▶ Task statement: Within the records below, find each line with the word "Lukas" and copy it out.

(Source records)
^^^^^^^^
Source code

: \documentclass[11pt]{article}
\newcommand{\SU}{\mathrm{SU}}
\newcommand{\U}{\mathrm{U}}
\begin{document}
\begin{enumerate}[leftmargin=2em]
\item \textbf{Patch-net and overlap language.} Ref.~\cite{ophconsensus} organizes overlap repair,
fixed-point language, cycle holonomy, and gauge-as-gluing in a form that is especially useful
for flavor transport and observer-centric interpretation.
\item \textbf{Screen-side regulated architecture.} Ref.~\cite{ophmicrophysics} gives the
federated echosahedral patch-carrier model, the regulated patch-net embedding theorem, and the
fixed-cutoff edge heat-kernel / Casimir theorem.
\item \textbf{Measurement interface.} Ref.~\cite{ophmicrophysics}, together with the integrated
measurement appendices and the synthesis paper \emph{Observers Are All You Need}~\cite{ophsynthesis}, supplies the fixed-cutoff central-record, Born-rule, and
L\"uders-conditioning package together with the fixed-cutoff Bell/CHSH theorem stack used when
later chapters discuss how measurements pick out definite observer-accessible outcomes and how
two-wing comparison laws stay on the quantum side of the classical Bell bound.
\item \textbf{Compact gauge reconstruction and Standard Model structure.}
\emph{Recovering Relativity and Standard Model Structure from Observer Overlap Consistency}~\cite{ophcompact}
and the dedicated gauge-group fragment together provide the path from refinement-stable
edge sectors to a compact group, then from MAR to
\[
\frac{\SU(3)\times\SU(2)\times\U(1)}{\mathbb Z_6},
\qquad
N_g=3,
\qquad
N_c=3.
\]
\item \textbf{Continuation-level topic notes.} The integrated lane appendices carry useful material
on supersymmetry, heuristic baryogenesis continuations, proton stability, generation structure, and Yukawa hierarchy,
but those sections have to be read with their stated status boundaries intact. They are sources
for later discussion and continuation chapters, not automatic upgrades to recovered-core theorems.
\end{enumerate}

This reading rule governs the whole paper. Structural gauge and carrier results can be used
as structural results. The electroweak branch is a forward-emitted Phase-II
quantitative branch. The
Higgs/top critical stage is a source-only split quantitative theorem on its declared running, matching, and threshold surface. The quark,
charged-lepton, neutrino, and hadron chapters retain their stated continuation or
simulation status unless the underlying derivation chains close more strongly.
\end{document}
^^^^^^^^
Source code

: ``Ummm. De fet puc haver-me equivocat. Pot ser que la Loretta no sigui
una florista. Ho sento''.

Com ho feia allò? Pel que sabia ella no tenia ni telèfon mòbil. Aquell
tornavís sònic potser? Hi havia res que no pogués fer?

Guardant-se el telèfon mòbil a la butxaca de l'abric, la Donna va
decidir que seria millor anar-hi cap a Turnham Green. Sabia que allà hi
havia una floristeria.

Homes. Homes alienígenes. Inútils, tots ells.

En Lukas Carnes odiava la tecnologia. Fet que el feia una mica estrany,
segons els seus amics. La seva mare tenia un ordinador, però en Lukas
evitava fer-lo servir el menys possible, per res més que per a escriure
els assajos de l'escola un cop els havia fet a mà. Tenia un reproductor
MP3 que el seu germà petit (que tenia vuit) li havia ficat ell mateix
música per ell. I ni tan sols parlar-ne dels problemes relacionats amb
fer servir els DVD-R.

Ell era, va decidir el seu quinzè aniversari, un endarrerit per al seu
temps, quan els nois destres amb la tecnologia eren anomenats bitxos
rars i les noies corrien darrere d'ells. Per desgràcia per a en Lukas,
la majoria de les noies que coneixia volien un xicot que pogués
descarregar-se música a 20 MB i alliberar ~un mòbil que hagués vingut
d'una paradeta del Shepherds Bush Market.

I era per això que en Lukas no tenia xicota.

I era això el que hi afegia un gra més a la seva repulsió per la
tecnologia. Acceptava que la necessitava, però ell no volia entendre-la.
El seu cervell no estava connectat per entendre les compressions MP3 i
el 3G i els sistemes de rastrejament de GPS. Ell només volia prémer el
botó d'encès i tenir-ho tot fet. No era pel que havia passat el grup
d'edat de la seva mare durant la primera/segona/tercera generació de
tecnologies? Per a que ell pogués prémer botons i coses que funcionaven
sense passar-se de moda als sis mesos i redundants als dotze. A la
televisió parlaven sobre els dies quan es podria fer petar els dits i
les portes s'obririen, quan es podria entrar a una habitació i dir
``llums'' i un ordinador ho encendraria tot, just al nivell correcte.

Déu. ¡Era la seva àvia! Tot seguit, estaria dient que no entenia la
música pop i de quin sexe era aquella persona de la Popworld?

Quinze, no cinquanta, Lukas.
^^^^^^^^
▶ Written solution:
En Lukas Carnes odiava la tecnologia. Fet que el feia una mica estrany,
segons els seus amics. La seva mare tenia un ordinador, però en Lukas
rars i les noies corrien darrere d'ells. Per desgràcia per a en Lukas,
I era per això que en Lukas no tenia xicota.
Quinze, no cinquanta, Lukas.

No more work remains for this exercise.